• Your objective: Using the data below, return the stretch from the line that contains "19. Cryptography" through the line that contains "This is a personal", both included, exactly as it stands and nothing beyond it.

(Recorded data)
>>>
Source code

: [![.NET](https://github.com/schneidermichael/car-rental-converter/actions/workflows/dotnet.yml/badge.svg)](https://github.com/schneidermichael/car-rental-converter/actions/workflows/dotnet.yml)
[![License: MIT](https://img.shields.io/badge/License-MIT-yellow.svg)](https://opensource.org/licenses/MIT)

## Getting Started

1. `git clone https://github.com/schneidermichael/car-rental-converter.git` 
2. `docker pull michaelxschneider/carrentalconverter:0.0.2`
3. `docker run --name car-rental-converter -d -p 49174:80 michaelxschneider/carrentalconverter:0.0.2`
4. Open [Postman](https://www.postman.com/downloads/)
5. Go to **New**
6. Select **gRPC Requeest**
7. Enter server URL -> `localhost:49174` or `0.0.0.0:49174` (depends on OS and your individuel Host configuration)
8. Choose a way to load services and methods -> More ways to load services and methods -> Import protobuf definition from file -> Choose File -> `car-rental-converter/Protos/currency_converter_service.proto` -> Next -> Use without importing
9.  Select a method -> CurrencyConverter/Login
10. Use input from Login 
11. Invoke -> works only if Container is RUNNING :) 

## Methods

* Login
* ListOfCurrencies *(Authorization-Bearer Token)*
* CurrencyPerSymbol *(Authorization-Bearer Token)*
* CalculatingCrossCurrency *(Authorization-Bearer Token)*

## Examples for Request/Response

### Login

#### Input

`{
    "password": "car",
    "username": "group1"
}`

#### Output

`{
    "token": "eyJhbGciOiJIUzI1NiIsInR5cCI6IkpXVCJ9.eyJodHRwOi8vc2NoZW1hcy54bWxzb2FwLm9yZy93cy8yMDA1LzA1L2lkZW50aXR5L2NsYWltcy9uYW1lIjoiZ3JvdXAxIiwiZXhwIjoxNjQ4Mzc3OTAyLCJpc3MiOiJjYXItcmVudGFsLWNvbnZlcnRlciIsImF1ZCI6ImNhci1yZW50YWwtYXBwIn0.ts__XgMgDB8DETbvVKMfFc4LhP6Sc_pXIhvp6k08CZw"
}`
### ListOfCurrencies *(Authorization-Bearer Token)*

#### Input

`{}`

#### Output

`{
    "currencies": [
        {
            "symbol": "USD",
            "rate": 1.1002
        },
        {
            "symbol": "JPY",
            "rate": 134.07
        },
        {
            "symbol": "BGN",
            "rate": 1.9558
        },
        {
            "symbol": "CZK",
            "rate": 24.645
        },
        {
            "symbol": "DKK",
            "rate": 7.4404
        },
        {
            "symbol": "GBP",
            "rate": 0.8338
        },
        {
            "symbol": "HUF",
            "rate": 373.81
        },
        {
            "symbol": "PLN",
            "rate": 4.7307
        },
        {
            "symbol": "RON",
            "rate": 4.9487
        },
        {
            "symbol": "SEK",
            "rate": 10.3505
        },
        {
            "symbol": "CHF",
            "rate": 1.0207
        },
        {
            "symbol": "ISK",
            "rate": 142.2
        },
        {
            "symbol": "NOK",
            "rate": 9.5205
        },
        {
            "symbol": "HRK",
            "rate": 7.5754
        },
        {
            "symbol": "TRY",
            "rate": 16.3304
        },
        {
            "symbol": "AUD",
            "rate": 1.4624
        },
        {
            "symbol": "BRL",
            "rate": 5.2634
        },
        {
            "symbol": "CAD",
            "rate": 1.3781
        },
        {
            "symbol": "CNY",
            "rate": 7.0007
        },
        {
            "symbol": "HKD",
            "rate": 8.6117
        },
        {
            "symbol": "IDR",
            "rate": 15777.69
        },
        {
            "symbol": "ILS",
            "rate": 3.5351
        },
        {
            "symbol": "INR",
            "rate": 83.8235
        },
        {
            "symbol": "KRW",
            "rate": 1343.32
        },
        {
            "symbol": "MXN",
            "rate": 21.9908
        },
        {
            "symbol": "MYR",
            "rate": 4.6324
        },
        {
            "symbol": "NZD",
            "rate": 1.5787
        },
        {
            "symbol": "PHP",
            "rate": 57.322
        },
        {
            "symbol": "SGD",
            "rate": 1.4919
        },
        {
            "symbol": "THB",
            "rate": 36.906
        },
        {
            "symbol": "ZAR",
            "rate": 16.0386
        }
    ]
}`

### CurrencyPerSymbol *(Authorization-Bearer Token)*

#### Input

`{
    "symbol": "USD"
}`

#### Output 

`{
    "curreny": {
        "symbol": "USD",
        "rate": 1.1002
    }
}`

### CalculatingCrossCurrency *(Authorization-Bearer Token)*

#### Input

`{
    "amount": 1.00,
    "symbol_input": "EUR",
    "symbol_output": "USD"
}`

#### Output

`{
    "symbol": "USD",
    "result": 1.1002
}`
<<<
>>>
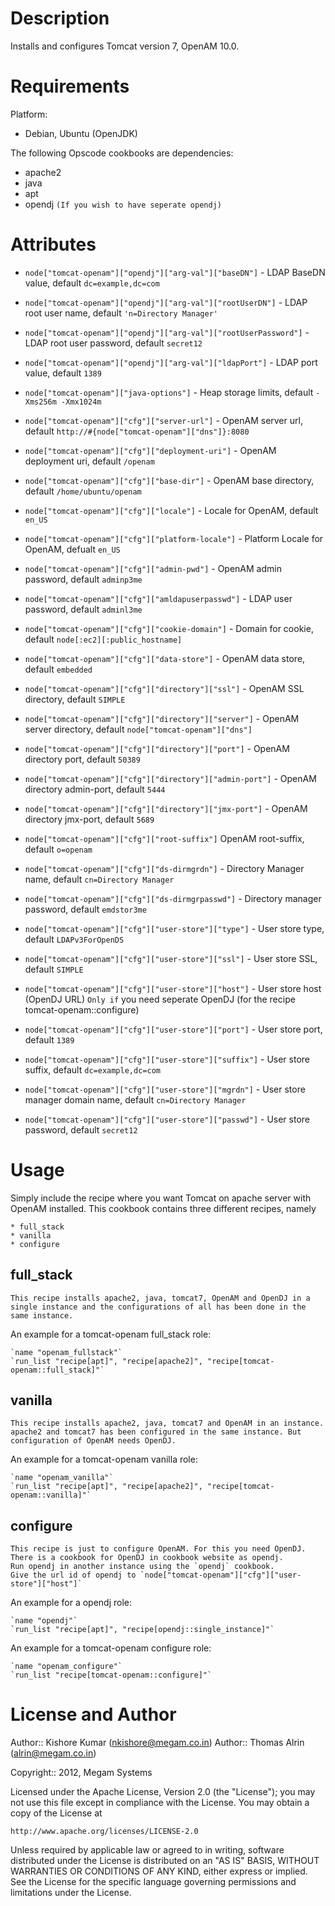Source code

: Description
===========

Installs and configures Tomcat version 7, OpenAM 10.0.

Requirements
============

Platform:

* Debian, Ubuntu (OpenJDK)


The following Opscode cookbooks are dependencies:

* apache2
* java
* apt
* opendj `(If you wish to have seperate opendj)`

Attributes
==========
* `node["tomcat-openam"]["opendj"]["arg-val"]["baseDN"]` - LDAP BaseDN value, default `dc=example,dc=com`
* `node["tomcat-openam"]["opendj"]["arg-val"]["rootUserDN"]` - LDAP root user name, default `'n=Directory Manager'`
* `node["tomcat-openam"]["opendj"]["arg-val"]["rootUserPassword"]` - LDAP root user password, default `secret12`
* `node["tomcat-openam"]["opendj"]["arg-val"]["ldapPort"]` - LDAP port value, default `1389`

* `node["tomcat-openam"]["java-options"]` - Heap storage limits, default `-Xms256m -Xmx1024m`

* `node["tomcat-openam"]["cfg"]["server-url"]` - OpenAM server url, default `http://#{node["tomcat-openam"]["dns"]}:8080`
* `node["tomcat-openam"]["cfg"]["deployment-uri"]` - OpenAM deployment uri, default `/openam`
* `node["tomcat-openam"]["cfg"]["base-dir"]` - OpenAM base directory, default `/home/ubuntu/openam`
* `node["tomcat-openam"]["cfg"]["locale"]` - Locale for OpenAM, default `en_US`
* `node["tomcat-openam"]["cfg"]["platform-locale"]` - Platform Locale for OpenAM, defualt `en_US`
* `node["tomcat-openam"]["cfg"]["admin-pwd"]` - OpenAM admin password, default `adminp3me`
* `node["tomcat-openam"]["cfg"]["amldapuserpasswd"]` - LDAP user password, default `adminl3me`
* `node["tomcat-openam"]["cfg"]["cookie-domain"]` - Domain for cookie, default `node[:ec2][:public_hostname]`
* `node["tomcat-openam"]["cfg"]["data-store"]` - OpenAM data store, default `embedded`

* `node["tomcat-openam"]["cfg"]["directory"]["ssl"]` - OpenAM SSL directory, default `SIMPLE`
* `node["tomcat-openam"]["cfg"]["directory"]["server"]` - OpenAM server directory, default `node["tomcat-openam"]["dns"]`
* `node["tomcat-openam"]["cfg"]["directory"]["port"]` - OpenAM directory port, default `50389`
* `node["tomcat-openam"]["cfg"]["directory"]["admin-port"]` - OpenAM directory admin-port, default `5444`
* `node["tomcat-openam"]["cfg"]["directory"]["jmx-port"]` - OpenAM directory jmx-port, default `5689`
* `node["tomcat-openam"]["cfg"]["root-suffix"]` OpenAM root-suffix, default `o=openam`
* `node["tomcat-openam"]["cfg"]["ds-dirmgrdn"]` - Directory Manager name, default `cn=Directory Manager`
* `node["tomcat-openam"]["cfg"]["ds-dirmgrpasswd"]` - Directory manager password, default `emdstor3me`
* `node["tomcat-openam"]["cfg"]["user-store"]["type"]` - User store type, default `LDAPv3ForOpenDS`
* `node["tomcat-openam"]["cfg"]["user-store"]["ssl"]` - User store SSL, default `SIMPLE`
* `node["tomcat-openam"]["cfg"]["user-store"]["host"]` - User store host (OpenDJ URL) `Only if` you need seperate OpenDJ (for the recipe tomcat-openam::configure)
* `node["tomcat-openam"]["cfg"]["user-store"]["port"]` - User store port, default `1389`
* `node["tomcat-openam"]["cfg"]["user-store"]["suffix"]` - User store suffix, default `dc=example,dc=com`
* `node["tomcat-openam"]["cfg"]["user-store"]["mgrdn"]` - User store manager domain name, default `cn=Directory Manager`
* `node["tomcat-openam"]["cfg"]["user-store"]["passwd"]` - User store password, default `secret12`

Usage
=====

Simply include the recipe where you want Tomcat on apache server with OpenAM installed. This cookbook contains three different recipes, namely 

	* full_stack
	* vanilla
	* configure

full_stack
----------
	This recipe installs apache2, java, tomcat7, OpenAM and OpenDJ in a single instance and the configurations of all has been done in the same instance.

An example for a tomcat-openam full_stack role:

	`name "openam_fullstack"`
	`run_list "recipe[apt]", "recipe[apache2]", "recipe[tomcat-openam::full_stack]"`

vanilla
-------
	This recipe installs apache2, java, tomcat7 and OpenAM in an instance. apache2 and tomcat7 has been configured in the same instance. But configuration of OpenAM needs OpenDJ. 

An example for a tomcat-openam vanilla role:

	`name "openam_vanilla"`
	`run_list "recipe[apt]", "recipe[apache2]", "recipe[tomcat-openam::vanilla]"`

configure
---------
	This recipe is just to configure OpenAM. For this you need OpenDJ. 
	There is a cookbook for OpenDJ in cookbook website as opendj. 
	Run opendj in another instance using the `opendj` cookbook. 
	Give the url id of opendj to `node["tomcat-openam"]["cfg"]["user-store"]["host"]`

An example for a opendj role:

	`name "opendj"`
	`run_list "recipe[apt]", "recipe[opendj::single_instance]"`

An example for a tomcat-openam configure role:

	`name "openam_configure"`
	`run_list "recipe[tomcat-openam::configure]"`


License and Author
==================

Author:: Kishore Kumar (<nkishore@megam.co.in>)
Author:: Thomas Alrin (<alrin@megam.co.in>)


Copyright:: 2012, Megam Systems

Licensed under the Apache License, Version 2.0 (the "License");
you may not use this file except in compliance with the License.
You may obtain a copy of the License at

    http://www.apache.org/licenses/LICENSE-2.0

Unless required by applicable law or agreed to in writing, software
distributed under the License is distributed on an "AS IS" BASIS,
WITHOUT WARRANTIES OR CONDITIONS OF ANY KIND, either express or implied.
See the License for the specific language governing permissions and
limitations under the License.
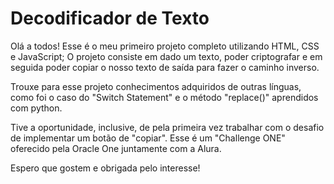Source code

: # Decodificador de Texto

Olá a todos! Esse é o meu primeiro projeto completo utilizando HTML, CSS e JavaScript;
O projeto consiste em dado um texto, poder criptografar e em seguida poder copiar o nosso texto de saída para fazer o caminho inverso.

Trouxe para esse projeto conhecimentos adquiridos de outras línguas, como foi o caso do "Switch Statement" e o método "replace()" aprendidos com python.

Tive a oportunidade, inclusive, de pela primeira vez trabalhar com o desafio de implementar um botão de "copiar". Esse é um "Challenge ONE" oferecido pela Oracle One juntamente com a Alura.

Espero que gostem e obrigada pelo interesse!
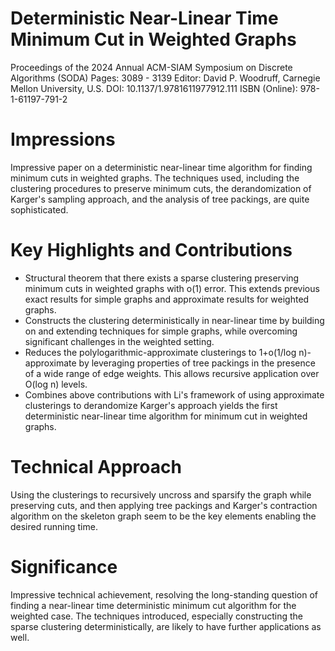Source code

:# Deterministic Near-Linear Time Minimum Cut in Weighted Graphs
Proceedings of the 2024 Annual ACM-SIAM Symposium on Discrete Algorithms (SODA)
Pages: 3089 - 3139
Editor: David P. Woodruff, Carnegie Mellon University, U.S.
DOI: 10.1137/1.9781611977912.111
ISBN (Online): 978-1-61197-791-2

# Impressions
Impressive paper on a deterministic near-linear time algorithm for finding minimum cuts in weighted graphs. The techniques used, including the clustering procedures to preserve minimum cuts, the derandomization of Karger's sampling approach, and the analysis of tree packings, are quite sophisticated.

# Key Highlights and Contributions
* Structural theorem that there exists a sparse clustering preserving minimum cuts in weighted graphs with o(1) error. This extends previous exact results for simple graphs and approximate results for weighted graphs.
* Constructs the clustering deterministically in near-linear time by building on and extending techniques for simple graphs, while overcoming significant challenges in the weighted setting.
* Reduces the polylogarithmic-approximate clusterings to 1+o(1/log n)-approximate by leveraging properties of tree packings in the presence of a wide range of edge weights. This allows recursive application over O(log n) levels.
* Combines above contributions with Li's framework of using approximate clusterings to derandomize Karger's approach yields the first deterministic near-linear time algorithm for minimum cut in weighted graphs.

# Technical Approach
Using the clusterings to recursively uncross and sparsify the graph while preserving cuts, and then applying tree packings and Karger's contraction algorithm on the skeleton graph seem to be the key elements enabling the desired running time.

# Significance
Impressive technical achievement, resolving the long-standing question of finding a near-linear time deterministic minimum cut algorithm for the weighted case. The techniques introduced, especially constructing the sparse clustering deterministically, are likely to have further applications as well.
<<<
>>>
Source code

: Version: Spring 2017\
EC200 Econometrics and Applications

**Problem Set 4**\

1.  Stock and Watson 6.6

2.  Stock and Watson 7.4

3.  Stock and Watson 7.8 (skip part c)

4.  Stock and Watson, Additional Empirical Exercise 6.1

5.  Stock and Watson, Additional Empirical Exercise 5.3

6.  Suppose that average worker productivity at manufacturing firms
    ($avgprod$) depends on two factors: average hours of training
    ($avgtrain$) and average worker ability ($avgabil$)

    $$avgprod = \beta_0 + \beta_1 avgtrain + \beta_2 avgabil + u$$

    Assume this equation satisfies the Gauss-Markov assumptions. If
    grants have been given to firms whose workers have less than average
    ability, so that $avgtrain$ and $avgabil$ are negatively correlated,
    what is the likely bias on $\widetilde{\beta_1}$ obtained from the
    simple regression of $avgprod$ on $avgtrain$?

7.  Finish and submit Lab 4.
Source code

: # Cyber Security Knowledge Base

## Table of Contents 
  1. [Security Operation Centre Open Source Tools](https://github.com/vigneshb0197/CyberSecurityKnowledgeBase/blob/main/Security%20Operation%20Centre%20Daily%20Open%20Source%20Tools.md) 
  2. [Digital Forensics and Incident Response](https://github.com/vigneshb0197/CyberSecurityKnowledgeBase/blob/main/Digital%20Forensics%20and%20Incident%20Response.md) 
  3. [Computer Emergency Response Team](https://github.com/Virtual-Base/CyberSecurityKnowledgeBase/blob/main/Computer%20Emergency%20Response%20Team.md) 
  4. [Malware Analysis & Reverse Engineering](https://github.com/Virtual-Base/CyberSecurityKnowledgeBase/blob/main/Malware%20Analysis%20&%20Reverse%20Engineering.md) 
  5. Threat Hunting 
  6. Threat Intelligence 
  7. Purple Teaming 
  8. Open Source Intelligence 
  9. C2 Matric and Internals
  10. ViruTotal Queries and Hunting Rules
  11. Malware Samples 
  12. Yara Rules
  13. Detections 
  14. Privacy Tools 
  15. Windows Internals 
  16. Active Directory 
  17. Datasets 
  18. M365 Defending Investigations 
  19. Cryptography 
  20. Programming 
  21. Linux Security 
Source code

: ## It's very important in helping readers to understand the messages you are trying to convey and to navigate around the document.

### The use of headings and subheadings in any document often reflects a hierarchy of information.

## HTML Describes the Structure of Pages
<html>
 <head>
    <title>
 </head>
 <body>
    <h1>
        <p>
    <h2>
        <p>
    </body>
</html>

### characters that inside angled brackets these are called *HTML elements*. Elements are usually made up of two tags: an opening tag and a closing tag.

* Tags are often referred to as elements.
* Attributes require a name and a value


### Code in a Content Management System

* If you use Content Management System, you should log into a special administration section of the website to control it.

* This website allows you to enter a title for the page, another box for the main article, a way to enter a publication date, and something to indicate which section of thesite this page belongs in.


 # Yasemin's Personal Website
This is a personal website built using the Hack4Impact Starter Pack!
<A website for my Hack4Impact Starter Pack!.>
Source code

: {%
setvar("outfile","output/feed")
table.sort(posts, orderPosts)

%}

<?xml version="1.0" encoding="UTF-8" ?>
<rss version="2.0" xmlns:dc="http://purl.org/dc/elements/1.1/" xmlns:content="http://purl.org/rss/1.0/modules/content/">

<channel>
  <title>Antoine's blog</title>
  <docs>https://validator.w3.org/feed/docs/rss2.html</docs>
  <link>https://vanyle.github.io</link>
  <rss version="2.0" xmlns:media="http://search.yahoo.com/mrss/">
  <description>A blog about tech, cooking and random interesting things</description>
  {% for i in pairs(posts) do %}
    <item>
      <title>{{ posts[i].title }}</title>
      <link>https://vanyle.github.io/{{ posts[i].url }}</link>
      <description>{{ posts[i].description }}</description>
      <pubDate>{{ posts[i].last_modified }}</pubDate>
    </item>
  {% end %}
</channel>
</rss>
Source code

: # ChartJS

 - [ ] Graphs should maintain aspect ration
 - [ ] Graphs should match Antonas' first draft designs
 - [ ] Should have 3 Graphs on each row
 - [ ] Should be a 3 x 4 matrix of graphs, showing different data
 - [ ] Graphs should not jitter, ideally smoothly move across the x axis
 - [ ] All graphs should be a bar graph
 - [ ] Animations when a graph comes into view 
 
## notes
<<<
• Result for this task:
  19. Cryptography 
  20. Programming 
  21. Linux Security 
Source code

: ## It's very important in helping readers to understand the messages you are trying to convey and to navigate around the document.

### The use of headings and subheadings in any document often reflects a hierarchy of information.

## HTML Describes the Structure of Pages
<html>
 <head>
    <title>
 </head>
 <body>
    <h1>
        <p>
    <h2>
        <p>
    </body>
</html>

### characters that inside angled brackets these are called *HTML elements*. Elements are usually made up of two tags: an opening tag and a closing tag.

* Tags are often referred to as elements.
* Attributes require a name and a value


### Code in a Content Management System

* If you use Content Management System, you should log into a special administration section of the website to control it.

* This website allows you to enter a title for the page, another box for the main article, a way to enter a publication date, and something to indicate which section of thesite this page belongs in.


 # Yasemin's Personal Website
This is a personal website built using the Hack4Impact Starter Pack!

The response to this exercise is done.